- _Work task_
Review the material and extract every line in which the word "Följande" occurs.
[Start of Attachment]
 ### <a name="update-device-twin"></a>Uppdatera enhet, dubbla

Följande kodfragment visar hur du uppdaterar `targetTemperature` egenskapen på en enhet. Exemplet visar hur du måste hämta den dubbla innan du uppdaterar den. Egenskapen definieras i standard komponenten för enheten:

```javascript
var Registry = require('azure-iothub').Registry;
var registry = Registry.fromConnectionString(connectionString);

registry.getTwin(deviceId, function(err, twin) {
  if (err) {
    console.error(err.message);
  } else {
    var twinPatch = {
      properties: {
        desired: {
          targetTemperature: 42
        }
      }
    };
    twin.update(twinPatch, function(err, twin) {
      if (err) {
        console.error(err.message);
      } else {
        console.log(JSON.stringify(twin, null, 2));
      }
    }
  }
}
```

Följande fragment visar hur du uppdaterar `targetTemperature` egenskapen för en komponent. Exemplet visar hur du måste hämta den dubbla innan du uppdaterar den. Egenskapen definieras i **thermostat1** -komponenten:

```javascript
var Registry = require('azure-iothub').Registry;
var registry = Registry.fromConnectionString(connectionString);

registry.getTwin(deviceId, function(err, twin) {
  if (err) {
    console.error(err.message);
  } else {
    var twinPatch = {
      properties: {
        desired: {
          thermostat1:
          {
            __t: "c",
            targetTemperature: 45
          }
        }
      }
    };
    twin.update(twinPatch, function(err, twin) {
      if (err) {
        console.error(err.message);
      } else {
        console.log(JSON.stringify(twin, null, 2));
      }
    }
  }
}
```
[End of Attachment]
[Start of Attachment]
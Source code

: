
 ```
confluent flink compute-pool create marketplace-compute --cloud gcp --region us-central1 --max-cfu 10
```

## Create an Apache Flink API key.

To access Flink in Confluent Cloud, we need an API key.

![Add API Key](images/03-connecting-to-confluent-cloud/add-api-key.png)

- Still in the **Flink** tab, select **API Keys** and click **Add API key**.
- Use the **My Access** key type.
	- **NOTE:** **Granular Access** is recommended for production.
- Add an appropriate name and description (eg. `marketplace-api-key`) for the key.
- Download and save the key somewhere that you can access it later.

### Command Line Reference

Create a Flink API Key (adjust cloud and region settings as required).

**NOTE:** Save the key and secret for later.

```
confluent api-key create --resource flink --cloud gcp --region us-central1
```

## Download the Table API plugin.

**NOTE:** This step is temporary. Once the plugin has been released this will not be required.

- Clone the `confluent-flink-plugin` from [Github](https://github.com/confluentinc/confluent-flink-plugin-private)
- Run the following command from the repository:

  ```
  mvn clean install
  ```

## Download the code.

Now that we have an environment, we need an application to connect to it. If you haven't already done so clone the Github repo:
[End of Attachment]
[Start of Attachment]
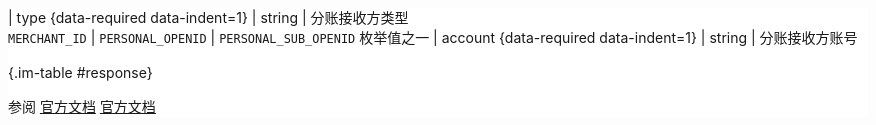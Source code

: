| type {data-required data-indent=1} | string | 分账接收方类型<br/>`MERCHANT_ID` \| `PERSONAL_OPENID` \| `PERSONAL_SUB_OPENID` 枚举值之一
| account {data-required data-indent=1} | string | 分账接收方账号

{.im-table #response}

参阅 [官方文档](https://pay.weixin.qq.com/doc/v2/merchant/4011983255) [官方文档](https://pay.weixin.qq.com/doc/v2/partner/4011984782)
[End of Attachment]
- _Written solution_
Följande kodfragment visar hur du uppdaterar `targetTemperature` egenskapen på en enhet. Exemplet visar hur du måste hämta den dubbla innan du uppdaterar den. Egenskapen definieras i standard komponenten för enheten:
Följande fragment visar hur du uppdaterar `targetTemperature` egenskapen för en komponent. Exemplet visar hur du måste hämta den dubbla innan du uppdaterar den. Egenskapen definieras i **thermostat1** -komponenten:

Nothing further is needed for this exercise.